Aucun Français n’évolue actuellement en NFL (au total 6 Français y ont joué, souvent de manière assez éphémère). C’est le grand rêve de Junior Aho. “Mon but c’est de jouer en NFL, bien-sûr, en passant par la grande porte de la draft. J’ai cette volonté d’y aller en étant performant”, résume l’ambitieux défenseur. La concurrence s’annonce rude car le football universitaire est une religion aux Etats-Unis, avec plusieurs centaines d’équipes à travers tout le pays. Parmi elles, la Division 1 regroupe les dix meilleures conférences avec à l’intérieur un top5 appelé “Power 5”, et les cinq suivantes réunie sous le nom de “Group of 5” dont fait partie SMU Dallas. En résumé, SMU Dallas ne fait partie pas partie de l’élite du football universitaire, mais l’équipe du Texas fait partie des toutes meilleures équipes de ce “group of 5”, de quoi attirer l’oeil des recruteurs de NFL. “Je suis convaincu d’avoir le potentiel. Ç’a été beaucoup de travail et de sacrifices jusqu’à maintenant, et je commence à être impatient”, confie Junior Aho, avant de temporiser. “Mais il me reste trois ans d’études, donc on verra”.

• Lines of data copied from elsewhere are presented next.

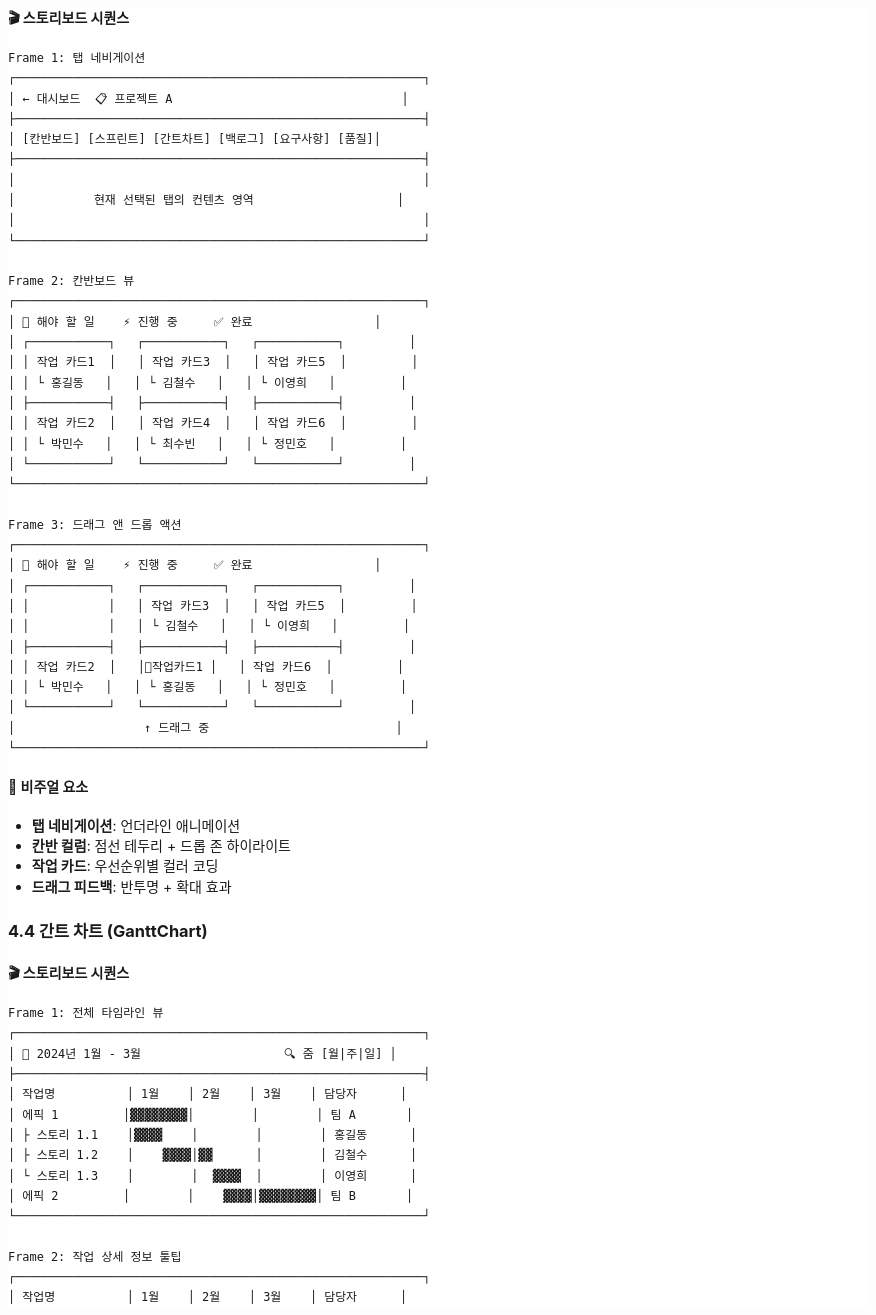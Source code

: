 #### 🎬 스토리보드 시퀀스
```
Frame 1: 탭 네비게이션
┌─────────────────────────────────────────────────────────┐
│ ← 대시보드  📋 프로젝트 A                                │
├─────────────────────────────────────────────────────────┤
│ [칸반보드] [스프린트] [간트차트] [백로그] [요구사항] [품질]│
├─────────────────────────────────────────────────────────┤
│                                                         │
│           현재 선택된 탭의 컨텐츠 영역                    │
│                                                         │
└─────────────────────────────────────────────────────────┘

Frame 2: 칸반보드 뷰
┌─────────────────────────────────────────────────────────┐
│ 📝 해야 할 일    ⚡ 진행 중     ✅ 완료                 │
│ ┌───────────┐   ┌───────────┐   ┌───────────┐         │
│ │ 작업 카드1  │   │ 작업 카드3  │   │ 작업 카드5  │         │
│ │ └ 홍길동   │   │ └ 김철수   │   │ └ 이영희   │         │
│ ├───────────┤   ├───────────┤   ├───────────┤         │
│ │ 작업 카드2  │   │ 작업 카드4  │   │ 작업 카드6  │         │
│ │ └ 박민수   │   │ └ 최수빈   │   │ └ 정민호   │         │
│ └───────────┘   └───────────┘   └───────────┘         │
└─────────────────────────────────────────────────────────┘

Frame 3: 드래그 앤 드롭 액션
┌─────────────────────────────────────────────────────────┐
│ 📝 해야 할 일    ⚡ 진행 중     ✅ 완료                 │
│ ┌───────────┐   ┌───────────┐   ┌───────────┐         │
│ │           │   │ 작업 카드3  │   │ 작업 카드5  │         │
│ │           │   │ └ 김철수   │   │ └ 이영희   │         │
│ ├───────────┤   ├───────────┤   ├───────────┤         │
│ │ 작업 카드2  │   │🌟작업카드1 │   │ 작업 카드6  │         │
│ │ └ 박민수   │   │ └ 홍길동   │   │ └ 정민호   │         │
│ └───────────┘   └───────────┘   └───────────┘         │
│                  ↑ 드래그 중                          │
└─────────────────────────────────────────────────────────┘
```

#### 🎨 비주얼 요소
- **탭 네비게이션**: 언더라인 애니메이션
- **칸반 컬럼**: 점선 테두리 + 드롭 존 하이라이트
- **작업 카드**: 우선순위별 컬러 코딩
- **드래그 피드백**: 반투명 + 확대 효과

### 4.4 간트 차트 (GanttChart)

#### 🎬 스토리보드 시퀀스
```
Frame 1: 전체 타임라인 뷰
┌─────────────────────────────────────────────────────────┐
│ 📅 2024년 1월 - 3월                    🔍 줌 [월|주|일] │
├─────────────────────────────────────────────────────────┤
│ 작업명          │ 1월    │ 2월    │ 3월    │ 담당자      │
│ 에픽 1         │▓▓▓▓▓▓▓▓│        │        │ 팀 A       │
│ ├ 스토리 1.1    │▓▓▓▓    │        │        │ 홍길동      │
│ ├ 스토리 1.2    │    ▓▓▓▓│▓▓      │        │ 김철수      │
│ └ 스토리 1.3    │        │  ▓▓▓▓  │        │ 이영희      │
│ 에픽 2         │        │    ▓▓▓▓│▓▓▓▓▓▓▓▓│ 팀 B       │
└─────────────────────────────────────────────────────────┘

Frame 2: 작업 상세 정보 툴팁
┌─────────────────────────────────────────────────────────┐
│ 작업명          │ 1월    │ 2월    │ 3월    │ 담당자      │
```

Plusieurs autres joueurs français d’université américaine rêvent comme lui d’atteindre un jour la NFL. Cela traduit de la bonne forme du football américain en France, qui se développe avec aujourd’hui 225 clubs et plus de 23 000 licenciés. “On ne peut évidemment pas comparer les deux pays, mais la France est dans la bonne direction avec une fédération qui se décarcasse pour donner de la visibilité au sport, et un média comme L’Equipe qui diffuse et couvre désormais la NFL”, analyse Junior Aho. Le Français sera évidemment devant son poste de TV dimanche, pour le fameux Super Bowl qui oppose cette année les Tampa Bay Buccaneers de l’immortel Tom Brady (43 ans!), face aux Kansas City Chiefs de Patrick Mahomes. “Je vais mettre une pièce sur les Chiefs car c’est une équipe plus complète, notamment sur leur ligne défensive”, estime Junior Aho, avant de nous confier avec des étoiles dans les yeux : “le Super Bowl est le rêve de tout joueur de foot US. J’espère y être un jour”.